What this task involves: Please return every line of the records below that contains the word "використання".

Available records:
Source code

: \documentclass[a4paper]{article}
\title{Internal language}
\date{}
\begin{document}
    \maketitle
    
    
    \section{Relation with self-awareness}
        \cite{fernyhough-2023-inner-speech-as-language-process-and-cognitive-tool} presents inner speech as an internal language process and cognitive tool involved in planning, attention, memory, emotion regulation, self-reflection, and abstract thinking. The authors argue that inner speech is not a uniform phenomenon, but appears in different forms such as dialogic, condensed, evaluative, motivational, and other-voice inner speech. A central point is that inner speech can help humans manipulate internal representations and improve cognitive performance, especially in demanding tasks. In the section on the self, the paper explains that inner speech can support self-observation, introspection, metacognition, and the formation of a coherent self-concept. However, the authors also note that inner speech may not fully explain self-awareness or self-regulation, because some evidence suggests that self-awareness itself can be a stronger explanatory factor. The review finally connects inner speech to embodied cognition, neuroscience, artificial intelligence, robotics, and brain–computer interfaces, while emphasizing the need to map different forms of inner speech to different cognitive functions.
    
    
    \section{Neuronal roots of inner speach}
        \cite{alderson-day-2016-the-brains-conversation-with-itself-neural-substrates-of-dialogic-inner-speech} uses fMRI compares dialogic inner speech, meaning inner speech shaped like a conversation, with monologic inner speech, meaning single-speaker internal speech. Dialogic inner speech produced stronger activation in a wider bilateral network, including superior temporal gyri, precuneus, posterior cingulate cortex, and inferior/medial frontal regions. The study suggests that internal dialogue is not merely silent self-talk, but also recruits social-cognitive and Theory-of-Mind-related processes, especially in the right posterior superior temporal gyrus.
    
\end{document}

---

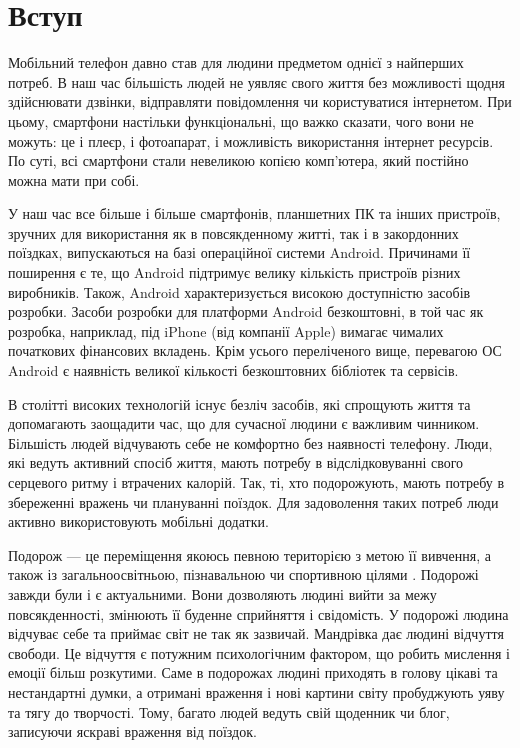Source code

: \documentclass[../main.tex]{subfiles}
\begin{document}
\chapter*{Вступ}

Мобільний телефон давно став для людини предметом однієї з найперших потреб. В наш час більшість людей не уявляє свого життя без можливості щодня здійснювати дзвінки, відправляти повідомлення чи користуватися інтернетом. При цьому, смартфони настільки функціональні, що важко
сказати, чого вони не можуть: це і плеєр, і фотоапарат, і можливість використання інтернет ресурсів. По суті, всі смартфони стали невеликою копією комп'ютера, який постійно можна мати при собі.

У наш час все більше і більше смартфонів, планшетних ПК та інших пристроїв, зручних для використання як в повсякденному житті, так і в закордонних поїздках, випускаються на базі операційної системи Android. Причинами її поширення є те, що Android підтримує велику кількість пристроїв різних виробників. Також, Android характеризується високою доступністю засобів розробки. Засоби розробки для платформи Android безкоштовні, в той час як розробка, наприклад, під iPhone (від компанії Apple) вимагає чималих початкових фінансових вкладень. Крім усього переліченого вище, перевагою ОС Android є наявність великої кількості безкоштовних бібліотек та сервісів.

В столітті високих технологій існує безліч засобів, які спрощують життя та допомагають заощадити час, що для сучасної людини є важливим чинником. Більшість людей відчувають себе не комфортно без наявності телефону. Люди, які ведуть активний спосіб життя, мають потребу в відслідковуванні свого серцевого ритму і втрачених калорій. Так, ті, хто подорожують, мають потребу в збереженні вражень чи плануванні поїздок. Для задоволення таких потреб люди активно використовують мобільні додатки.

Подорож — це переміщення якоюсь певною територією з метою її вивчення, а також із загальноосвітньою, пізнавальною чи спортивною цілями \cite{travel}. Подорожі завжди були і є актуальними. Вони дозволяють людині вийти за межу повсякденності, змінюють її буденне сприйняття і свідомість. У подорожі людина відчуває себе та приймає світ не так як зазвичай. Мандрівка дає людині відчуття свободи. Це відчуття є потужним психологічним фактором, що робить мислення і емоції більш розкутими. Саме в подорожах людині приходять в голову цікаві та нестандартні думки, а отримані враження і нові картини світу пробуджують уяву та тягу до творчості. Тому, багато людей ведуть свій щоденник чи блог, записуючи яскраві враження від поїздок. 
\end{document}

==

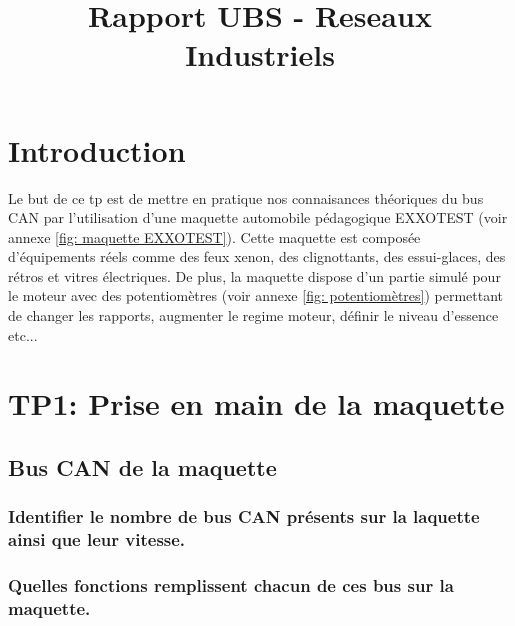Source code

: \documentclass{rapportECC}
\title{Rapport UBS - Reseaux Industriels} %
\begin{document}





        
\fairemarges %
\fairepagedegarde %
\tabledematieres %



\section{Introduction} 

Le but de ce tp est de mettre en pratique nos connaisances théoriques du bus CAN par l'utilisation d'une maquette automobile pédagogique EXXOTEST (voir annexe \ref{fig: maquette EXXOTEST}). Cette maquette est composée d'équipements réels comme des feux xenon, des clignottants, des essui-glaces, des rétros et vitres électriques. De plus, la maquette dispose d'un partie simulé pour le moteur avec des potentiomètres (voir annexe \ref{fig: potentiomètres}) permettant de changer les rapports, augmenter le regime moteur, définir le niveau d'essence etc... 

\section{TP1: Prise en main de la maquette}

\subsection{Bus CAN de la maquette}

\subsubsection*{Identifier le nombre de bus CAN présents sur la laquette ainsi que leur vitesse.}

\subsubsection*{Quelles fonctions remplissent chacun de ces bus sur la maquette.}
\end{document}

Task output:
сказати, чого вони не можуть: це і плеєр, і фотоапарат, і можливість використання інтернет ресурсів. По суті, всі смартфони стали невеликою копією комп'ютера, який постійно можна мати при собі.
У наш час все більше і більше смартфонів, планшетних ПК та інших пристроїв, зручних для використання як в повсякденному житті, так і в закордонних поїздках, випускаються на базі операційної системи Android. Причинами її поширення є те, що Android підтримує велику кількість пристроїв різних виробників. Також, Android характеризується високою доступністю засобів розробки. Засоби розробки для платформи Android безкоштовні, в той час як розробка, наприклад, під iPhone (від компанії Apple) вимагає чималих початкових фінансових вкладень. Крім усього переліченого вище, перевагою ОС Android є наявність великої кількості безкоштовних бібліотек та сервісів.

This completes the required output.